Pas encore vendu, mais déjà international

Kfzteile24, c’est ce pure-player germanique qui, fort de ses 180 millions d’euros de CA et d'une belle réussite en moins de 20 ans outre-Rhin, est détenu par le fonds EQT Partners. Un fonds qui, il y a quelque temps, faisait le tour d’éventuels repreneurs dans plusieurs pays d’Europe pour voir s’il n’était pas temps de s’adjuger une belle plus-value (voir «La révélatrice mise en vente du site allemand KFZteile24»).

Mais peut-être aussi voulait-il juste se convaincre qu’il fallait donner à sa pépite allemande une stature internationale pour mieux encore la valoriser. Différer et développer pour plus gagner. Car s’il n’est apparemment toujours pas revendu, le site de vente de pièces en ligne s’est nettement mis en mouvement. Début 2018, il franchissait pour la première fois ses frontières en s’implantant dans l’Autriche voisine. Il s’est ensuite enhardi aux Pays-Bas en septembre, puis en France en novembre dernier. Son implantation polonaise est en cours et le Danemark constitue sa prochaine étape européenne assumée.

Se donner le temps d'apprendre le marché français
Romain Bridon, directeur France de Kfzteile24: «On ne peut pas commencer petit». Romain Bridon, directeur France de Kfzteile24: «On ne peut pas commencer petit».

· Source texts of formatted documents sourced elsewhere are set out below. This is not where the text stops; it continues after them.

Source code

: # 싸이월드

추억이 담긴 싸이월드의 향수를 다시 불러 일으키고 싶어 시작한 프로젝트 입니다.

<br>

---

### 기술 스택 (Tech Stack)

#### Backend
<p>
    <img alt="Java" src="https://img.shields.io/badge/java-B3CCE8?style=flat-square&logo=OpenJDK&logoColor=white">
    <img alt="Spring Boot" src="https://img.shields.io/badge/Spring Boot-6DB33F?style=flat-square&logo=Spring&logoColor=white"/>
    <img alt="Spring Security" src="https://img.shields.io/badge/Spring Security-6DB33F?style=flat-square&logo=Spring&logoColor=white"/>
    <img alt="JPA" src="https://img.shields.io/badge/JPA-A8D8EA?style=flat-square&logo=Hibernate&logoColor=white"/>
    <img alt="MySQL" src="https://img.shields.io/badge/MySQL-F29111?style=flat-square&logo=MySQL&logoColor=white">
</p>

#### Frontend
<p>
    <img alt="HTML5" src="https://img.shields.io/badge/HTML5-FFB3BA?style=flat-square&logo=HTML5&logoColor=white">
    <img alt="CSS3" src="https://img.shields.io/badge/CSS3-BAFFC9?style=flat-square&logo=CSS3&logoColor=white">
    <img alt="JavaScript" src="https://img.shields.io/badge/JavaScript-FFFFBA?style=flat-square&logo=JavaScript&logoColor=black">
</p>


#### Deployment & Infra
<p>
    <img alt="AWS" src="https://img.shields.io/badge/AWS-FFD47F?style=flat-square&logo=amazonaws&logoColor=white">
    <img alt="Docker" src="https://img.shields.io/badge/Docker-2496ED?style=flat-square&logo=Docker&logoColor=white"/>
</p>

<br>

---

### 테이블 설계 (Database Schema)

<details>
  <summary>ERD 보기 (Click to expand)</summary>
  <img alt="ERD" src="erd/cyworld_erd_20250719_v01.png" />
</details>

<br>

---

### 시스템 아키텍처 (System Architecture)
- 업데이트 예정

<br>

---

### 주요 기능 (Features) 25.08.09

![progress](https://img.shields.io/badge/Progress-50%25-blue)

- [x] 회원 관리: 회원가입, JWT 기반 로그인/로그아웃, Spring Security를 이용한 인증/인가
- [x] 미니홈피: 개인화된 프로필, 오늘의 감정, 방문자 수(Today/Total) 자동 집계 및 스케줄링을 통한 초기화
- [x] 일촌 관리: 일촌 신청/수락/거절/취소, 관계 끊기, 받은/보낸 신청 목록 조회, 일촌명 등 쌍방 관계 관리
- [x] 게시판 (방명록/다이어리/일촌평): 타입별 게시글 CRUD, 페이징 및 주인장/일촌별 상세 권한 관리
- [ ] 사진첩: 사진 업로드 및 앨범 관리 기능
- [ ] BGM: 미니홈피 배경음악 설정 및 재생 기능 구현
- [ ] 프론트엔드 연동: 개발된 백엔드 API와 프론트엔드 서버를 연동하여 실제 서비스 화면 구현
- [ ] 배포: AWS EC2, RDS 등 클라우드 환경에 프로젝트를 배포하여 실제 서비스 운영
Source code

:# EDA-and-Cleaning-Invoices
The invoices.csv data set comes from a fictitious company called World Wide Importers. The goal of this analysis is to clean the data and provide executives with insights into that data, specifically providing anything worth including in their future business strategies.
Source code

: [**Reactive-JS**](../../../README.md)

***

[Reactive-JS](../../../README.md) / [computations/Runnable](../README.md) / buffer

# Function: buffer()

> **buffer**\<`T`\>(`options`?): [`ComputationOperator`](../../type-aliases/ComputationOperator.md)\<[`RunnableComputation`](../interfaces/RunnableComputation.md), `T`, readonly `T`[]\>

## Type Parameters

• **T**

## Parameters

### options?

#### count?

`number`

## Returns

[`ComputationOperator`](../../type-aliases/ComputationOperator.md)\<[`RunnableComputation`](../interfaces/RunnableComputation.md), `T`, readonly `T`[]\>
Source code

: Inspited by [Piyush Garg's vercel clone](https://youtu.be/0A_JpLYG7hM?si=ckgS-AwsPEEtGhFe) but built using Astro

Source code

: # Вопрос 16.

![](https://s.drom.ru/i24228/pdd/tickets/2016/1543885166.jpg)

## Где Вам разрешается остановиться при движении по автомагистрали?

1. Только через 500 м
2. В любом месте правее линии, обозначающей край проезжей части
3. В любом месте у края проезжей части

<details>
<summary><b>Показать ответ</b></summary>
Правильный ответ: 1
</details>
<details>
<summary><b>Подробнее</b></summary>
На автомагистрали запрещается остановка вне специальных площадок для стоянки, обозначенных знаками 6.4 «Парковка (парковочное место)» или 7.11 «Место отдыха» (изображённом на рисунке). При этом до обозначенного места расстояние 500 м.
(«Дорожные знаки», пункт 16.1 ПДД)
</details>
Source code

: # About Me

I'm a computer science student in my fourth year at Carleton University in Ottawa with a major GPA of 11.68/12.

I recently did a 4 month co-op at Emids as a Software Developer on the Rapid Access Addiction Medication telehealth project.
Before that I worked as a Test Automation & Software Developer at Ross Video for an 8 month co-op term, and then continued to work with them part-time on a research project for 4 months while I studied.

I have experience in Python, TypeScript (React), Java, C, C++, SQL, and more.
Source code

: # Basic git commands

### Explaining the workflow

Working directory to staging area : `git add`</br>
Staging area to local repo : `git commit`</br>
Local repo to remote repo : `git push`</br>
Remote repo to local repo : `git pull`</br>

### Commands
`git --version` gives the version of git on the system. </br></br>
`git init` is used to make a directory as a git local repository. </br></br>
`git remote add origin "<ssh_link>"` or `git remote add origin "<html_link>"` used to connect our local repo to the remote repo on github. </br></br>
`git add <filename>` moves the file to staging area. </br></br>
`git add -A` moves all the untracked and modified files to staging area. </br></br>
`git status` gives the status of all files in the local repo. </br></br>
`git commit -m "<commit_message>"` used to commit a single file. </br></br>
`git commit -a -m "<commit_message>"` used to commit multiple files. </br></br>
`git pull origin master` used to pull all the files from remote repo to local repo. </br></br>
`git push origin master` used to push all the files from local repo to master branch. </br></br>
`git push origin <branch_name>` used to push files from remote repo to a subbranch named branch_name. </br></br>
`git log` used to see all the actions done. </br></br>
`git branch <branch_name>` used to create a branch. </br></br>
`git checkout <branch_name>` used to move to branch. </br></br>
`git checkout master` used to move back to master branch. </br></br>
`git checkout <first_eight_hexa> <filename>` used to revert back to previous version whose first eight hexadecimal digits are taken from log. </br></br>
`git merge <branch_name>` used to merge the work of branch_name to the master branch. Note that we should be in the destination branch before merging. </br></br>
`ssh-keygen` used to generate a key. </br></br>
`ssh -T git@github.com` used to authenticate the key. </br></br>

Carpardoo vient donc d’officialiser sa naissance. Et avec une pragmatique logique toute germanique, nous démontre Romain Bridon, directeur France de Kfzteile24 GmbH. «Nous allons apprendre le marché français, ses règles et ses spécificités, au fil des mois, explique-t-il, en nous appuyant sur le million de références gérées par notre logistique basée en Allemagne». Parallèlement, le site approche et recrute de nouveaux équipementiers pour franciser au mieux les collections. «Nous complétons déjà nos gammes pour nous adapter toujours plus finement aux attentes des consommateurs français et de leur parc roulant constitué à 60% de véhicules PSA et Renault».

Revendiquer cette phase d'apprentissage est bien sûr une façon polie d’éclipser nos questions sur la stratégie envisagée, les moyens investis et les objectifs forcément volontaristes du tout jeune Carpardoo. «Laissez-nous 12 mois pour vous répondre, le temps d'avoir une vision complète des saisonnalités, de la bonne stratégie et du bon positionnement prix», évacue donc Romain Bridon.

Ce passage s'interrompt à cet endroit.